Input Block Start

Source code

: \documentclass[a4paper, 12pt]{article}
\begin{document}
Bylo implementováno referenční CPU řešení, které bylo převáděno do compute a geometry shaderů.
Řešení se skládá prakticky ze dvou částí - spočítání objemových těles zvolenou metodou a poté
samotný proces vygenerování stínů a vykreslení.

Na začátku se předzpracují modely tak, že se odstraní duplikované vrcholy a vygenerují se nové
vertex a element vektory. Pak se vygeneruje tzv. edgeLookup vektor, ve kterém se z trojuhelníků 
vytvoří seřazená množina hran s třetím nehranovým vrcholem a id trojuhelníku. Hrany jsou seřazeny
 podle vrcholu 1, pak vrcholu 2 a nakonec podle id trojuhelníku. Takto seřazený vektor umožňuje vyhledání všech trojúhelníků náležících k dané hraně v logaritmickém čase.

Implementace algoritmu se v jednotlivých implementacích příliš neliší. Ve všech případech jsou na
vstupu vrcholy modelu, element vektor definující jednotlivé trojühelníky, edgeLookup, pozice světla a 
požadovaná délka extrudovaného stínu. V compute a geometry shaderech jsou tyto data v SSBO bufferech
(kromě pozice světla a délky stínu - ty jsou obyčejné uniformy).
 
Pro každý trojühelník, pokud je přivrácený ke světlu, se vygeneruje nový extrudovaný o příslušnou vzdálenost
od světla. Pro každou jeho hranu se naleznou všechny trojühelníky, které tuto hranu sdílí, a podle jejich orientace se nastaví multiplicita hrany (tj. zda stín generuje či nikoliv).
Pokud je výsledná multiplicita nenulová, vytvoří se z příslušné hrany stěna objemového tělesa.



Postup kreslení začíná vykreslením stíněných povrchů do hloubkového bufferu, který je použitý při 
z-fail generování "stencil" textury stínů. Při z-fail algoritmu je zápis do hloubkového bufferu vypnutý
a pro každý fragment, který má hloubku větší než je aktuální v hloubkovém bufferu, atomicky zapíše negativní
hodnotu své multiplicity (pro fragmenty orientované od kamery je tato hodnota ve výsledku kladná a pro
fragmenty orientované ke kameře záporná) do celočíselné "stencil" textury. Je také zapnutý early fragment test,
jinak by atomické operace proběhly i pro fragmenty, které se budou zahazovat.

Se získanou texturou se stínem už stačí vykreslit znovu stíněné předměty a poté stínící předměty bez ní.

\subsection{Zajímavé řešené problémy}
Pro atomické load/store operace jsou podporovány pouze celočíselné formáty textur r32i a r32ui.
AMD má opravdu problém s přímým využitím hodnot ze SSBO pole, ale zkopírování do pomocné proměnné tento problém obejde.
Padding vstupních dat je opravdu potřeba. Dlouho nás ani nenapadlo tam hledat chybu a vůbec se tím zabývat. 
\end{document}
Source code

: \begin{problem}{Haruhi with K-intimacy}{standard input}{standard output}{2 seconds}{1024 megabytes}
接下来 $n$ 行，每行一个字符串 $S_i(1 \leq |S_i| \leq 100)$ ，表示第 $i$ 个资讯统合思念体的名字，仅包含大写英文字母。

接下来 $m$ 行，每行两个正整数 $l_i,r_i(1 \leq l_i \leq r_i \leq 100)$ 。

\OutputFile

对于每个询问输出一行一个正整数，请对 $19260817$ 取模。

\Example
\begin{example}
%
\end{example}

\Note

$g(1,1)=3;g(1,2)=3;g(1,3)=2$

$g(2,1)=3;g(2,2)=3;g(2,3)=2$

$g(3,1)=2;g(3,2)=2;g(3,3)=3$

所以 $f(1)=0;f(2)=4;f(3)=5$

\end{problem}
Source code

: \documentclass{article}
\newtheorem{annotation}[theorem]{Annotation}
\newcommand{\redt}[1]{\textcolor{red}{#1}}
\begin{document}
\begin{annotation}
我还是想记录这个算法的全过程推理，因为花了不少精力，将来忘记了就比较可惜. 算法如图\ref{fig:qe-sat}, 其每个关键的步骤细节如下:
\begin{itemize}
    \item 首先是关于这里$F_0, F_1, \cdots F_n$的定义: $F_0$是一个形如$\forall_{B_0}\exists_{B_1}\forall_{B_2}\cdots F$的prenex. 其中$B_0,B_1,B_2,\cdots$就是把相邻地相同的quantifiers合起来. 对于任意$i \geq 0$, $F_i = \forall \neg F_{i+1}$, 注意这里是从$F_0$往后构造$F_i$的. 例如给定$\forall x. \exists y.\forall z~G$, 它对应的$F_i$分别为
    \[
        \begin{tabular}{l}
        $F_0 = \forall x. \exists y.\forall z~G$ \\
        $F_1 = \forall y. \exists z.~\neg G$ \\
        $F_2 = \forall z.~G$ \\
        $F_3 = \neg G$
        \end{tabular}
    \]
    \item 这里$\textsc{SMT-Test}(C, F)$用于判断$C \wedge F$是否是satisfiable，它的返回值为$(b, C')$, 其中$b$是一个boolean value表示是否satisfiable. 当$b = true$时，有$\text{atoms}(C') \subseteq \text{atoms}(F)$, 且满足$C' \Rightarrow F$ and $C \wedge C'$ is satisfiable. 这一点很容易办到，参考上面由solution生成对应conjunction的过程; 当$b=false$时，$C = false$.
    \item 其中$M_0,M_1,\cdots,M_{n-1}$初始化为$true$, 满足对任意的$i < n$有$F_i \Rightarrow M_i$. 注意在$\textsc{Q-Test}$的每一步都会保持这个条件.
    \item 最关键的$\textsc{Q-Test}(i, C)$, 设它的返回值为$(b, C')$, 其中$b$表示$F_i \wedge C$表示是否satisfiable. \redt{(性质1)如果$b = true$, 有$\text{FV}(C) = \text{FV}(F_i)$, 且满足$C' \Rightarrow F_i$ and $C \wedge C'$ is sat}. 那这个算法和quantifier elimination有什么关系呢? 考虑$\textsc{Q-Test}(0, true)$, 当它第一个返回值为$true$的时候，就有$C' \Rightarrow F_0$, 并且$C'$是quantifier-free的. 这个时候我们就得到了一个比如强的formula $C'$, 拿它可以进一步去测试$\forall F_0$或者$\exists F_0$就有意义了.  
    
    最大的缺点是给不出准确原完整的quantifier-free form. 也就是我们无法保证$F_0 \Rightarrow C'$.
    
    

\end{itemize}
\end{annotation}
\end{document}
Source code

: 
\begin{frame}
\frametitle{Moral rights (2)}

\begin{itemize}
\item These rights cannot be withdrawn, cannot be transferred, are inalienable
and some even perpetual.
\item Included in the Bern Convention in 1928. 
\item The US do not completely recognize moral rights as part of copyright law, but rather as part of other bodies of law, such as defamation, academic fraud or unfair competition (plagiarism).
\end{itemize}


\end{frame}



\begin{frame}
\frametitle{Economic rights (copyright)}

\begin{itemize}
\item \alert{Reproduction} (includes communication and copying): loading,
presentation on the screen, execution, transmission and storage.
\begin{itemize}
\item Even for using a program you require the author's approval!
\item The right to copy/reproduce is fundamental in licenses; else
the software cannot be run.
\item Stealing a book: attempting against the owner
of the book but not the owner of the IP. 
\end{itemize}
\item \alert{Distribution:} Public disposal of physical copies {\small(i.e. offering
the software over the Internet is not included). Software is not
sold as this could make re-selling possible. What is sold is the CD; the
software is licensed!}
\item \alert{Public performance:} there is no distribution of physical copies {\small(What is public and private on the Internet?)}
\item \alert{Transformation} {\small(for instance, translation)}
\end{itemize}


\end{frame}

Input Block End

**Task details:** Lines from the start of the entries through the one containing "Řešení se skládá" are to be set down again exactly, both ends included.

**Completed exercise:**
Source code

: \documentclass[a4paper, 12pt]{article}
\begin{document}
Bylo implementováno referenční CPU řešení, které bylo převáděno do compute a geometry shaderů.
Řešení se skládá prakticky ze dvou částí - spočítání objemových těles zvolenou metodou a poté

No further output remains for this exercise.